Perda de status e corrupção
Sobretudo, continua Mohammed, "o embargo mudou as mentalidades" das pessoas e abriu as portas para a corrupção, hoje endêmica no Iraque, onde os funcionários públicos alegam baixos salários para pedir propinas.
Hisham Mohammed assistiu à perda de status social de seu pai, um rico importador de materiais de construção. "Com o embargo, nenhum produto entrava mais e todo o seu capital, 100 mil dinares, não valia mais nada", relata à AFP este homem de 50 anos, natural de Bagdá.
A classe média desapareceu e outras camadas da população prosperaram: os defensores do "sistema D", que sabem fazer durar até mesmo um pneu furado, fazem o motor funcionar mesmo sem peças de reposição, que vendem a preço de ouro lâmpadas de óleo para as longas horas de cortes de energia elétrica, os que remendavam as roupas pela enésima vez.
O exército perdeu tudo sob as lentes das câmeras do mundo inteiro, que cobriram a operação "Tempestade do Deserto", a primeira guerra transmitida ao vivo.
Sarmad al-Bayati, oficial na época da invasão do Kuwait, viu soldados voltando a pé ao Iraque. E, uma vez no país, "eles faziam pequenos trabalhos durante suas licenças para chegar ao fim do mês".
E enquanto o Iraque mergulhava no marasmo, o Kuwait prosperava.
No emirado, enquanto isso, várias famílias ainda choram seus mortos e desaparecidos, os ex-prisioneiros falam sempre das torturas que sofreram e, no ano passado, corpos encontrados em valas comuns no sul do Iraque foram levados de volta ao Kuwait.

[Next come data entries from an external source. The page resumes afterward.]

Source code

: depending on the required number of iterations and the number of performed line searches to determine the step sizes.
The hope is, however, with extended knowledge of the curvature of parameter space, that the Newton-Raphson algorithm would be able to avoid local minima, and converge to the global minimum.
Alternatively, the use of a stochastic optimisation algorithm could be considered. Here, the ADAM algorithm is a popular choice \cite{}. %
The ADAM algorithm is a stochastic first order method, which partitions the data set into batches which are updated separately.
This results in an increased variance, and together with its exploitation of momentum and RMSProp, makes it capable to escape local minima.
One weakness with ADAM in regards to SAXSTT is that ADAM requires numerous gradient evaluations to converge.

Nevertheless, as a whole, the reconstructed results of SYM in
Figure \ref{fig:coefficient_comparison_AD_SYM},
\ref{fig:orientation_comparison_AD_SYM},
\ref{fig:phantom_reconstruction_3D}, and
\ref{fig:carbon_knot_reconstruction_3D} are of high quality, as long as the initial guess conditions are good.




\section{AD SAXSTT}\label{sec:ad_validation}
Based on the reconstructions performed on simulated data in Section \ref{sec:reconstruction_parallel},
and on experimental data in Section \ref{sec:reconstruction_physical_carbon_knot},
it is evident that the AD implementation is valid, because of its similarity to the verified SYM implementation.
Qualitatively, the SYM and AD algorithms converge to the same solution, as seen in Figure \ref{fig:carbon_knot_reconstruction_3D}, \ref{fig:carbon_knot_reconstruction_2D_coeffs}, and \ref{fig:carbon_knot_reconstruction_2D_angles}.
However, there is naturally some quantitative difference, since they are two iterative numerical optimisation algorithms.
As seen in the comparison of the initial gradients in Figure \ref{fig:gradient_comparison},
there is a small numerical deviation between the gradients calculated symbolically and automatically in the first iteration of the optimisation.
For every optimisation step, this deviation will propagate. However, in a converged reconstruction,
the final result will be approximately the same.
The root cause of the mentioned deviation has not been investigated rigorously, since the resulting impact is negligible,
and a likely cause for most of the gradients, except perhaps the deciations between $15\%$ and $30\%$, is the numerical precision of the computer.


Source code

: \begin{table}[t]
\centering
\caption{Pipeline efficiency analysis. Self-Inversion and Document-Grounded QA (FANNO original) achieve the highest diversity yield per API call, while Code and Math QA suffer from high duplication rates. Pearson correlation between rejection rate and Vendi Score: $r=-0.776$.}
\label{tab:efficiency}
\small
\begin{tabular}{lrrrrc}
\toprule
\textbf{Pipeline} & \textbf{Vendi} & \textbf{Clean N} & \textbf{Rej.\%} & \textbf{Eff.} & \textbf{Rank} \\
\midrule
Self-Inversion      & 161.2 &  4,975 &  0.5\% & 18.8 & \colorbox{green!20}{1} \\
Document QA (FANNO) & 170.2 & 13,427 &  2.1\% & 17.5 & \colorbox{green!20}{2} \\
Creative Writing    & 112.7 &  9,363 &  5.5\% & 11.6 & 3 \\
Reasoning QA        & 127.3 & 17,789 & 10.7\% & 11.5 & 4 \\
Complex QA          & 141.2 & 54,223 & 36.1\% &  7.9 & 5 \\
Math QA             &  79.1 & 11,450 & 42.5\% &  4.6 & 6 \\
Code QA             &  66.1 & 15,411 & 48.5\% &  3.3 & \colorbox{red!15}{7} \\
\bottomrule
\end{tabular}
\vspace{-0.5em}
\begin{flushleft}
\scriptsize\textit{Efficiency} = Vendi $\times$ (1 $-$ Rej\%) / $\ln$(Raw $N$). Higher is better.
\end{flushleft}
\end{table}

Durante anos, a família de Ahmed Qabazard, uma das figuras da "resistência" kuwaitiana, torturado e depois executado, fez de sua casa, em parte destruída pelos iraquianos, um pequeno museu dos horrores da ocupação.
Hoje, a casa foi reconstruída, mas sua filha, Shuruq, admite à AFP que "ainda lhe custa ter claros os sentimentos a respeito dos iraquianos". Mesmo que, "com o passar do tempo, descobrimos que eles sofreram como nós com a tirania de Saddam Hussein".

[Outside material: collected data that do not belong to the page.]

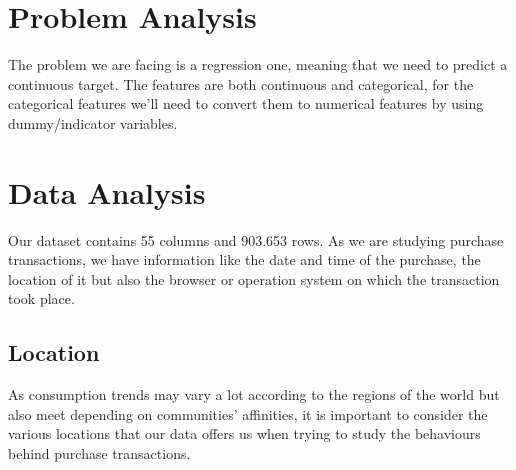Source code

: \documentclass[a4paper, 12pt, one column]{article}
\begin{document}


\newpage

\section{Problem Analysis}

The problem we are facing is a regression one, meaning that we need to predict a continuous target. The features are both continuous and categorical, for the categorical features we'll need to convert them to numerical features by using dummy/indicator variables. 

\newpage

\section{Data Analysis}

Our dataset contains 55 columns and 903.653 rows. As we are studying purchase  
transactions, we have information like the date and time of the purchase, the location of it but also the browser or operation system on which the transaction took place. 

\subsection{Location}
As consumption trends may vary a lot according to the regions of the world but also meet depending on communities' affinities, it is important to consider the various locations that our data offers us when trying to study the behaviours behind purchase transactions.
\end{document}
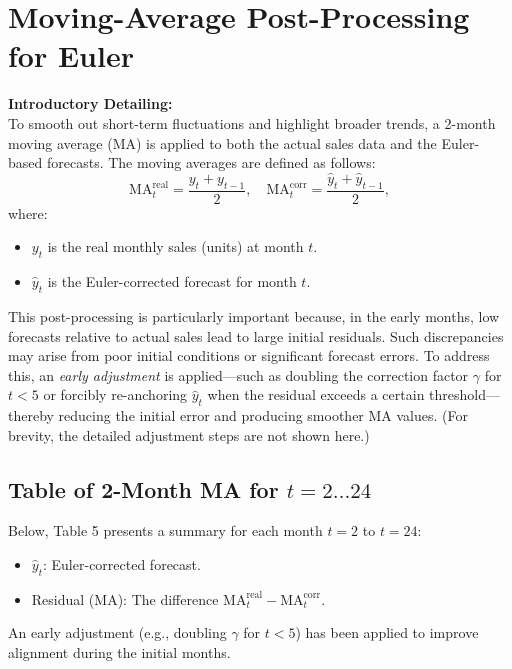 \documentclass[10pt]{article}
\begin{document}
\section{Moving-Average Post-Processing for Euler}
\label{sec:2monthMA}

\textbf{Introductory Detailing:}\\
To smooth out short-term fluctuations and highlight broader trends, a 2-month moving average (MA) is applied to both the actual sales data and the Euler-based forecasts. The moving averages are defined as follows:
\[
\text{MA}_t^{\mathrm{real}} = \frac{y_t + y_{t-1}}{2}, \quad \text{MA}_t^{\mathrm{corr}} = \frac{\hat{y}_t + \hat{y}_{t-1}}{2},
\]
where:
\begin{itemize}
    \item \(y_t\) is the real monthly sales (units) at month \(t\).
    \item \(\hat{y}_t\) is the Euler-corrected forecast for month \(t\).
\end{itemize}
This post-processing is particularly important because, in the early months, low forecasts relative to actual sales lead to large initial residuals. Such discrepancies may arise from poor initial conditions or significant forecast errors. To address this, an \emph{early adjustment} is applied—such as doubling the correction factor \(\gamma\) for \(t<5\) or forcibly re-anchoring \(\hat{y}_t\) when the residual exceeds a certain threshold—thereby reducing the initial error and producing smoother MA values. (For brevity, the detailed adjustment steps are not shown here.)

\subsection{Table of 2-Month MA for \(t=2 \ldots 24\)}
Below, Table 5 presents a summary for each month \(t=2\) to \(t=24\):
\begin{itemize}

    \item \(\hat{y}_t\): Euler-corrected forecast.
  
    \item Residual (MA): The difference \(\text{MA}_t^{\mathrm{real}} - \text{MA}_t^{\mathrm{corr}}\).
\end{itemize}
An early adjustment (e.g., doubling \(\gamma\) for \(t<5\)) has been applied to improve alignment during the initial months.
\end{document}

Ghida al-Amer diz ter se sentido feliz com a queda do ditador em 2003. Durante a invasão, suas tropas "enforcaram com um fio de eletricidade" sua irmã, que havia preparado explosivos para a "resistência".
Dívidas
Casas destruídas, familiares desaparecidos ou presos, empresas apreendidas: o Kuwait avaliou suas perdas e a ONU apresentou a conta ao Iraque, alvo de sanções da organização até 2010.

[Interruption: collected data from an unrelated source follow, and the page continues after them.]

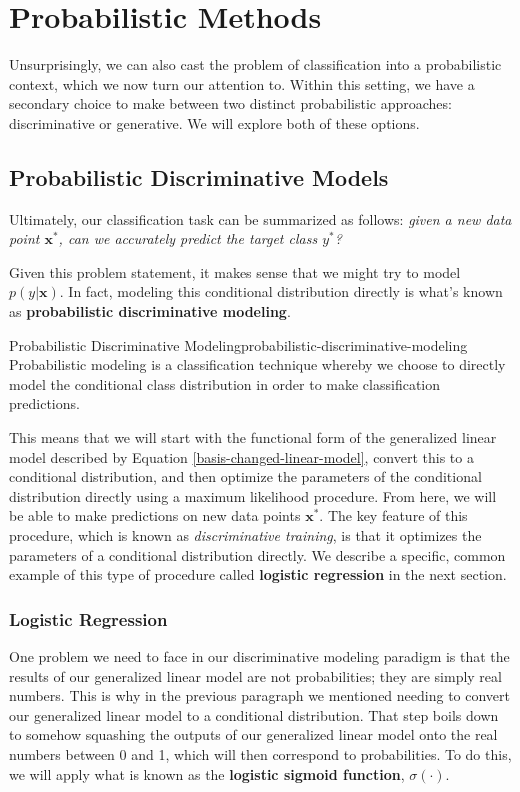 \section{Probabilistic Methods}
Unsurprisingly, we can also cast the problem of classification into a probabilistic context, which we now turn our attention to. Within this setting, we have a secondary choice to make between two distinct probabilistic approaches: discriminative or generative. We will explore both of these options.

\subsection{Probabilistic Discriminative Models}
Ultimately, our classification task can be summarized as follows: \textit{given a new data point $\textbf{x}^{*}$, can we accurately predict the target class $y^{*}$?}

Given this problem statement, it makes sense that we might try to model $p(y|\textbf{x})$. In fact, modeling this conditional distribution directly is what's known as \textbf{probabilistic discriminative modeling}.

\begin{definition}{Probabilistic Discriminative Modeling}{probabilistic-discriminative-modeling}
    Probabilistic modeling is a classification technique whereby we choose to directly model the conditional class distribution in order to make classification predictions.
\end{definition}

This means that we will start with the functional form of the generalized linear model described by Equation \ref{basis-changed-linear-model}, convert this to a conditional distribution, and then optimize the parameters of the conditional distribution directly using a maximum likelihood procedure. From here, we will be able to make predictions on new data points $\textbf{x}^{*}$. The key feature of this procedure, which is known as \textit{discriminative training}, is that it optimizes the parameters of a conditional distribution directly. We describe a specific, common example of this type of procedure called \textbf{logistic regression} in the next section.

\subsubsection{Logistic Regression}
One problem we need to face in our discriminative modeling paradigm is that the results of our generalized linear model are not probabilities; they are simply real numbers. This is why in the previous paragraph we mentioned needing to convert our generalized linear model to a conditional distribution. That step boils down to somehow squashing the outputs of our generalized linear model onto the real numbers between 0 and 1, which will then correspond to probabilities. To do this, we will apply what is known as the \textbf{logistic sigmoid function}, $\sigma(\cdot)$.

Em 30 anos, Bagdá pagou 43,6 bilhões de euros. E o país, que atravessa a pior crise econômica de sua história, ainda deve 3,3 bilhões de euros.
As relações levaram 20 anos para ser restabelecidas. Em 2018, o Kuwait sediou uma conferência para reconstruir o Iraque e foi o primeiro a contribuir, com dois bilhões de dólares.
Mas as divergências permanecem: Bagdá reconheceu a fronteira terrestre demarcada em 1993 pela ONU, mas considera que sua fronteira marítima bloqueia seu acesso ao Golfo, vital para a sua economia. Regularmente, a marinha kuwaitiana detém pescadores iraquianos.
Quanto aos desaparecidos, mil de cada lado, apenas 215 restos mortais de kuwaitianos e 85 de iraquianos foram entregues, segundo a Cruz Vermelha.
"Nós podemos perdoar, mas é impossível esquecer a invasão", diz Shuruq Qabazard. "Foi o evento mais importante de toda a minha geração".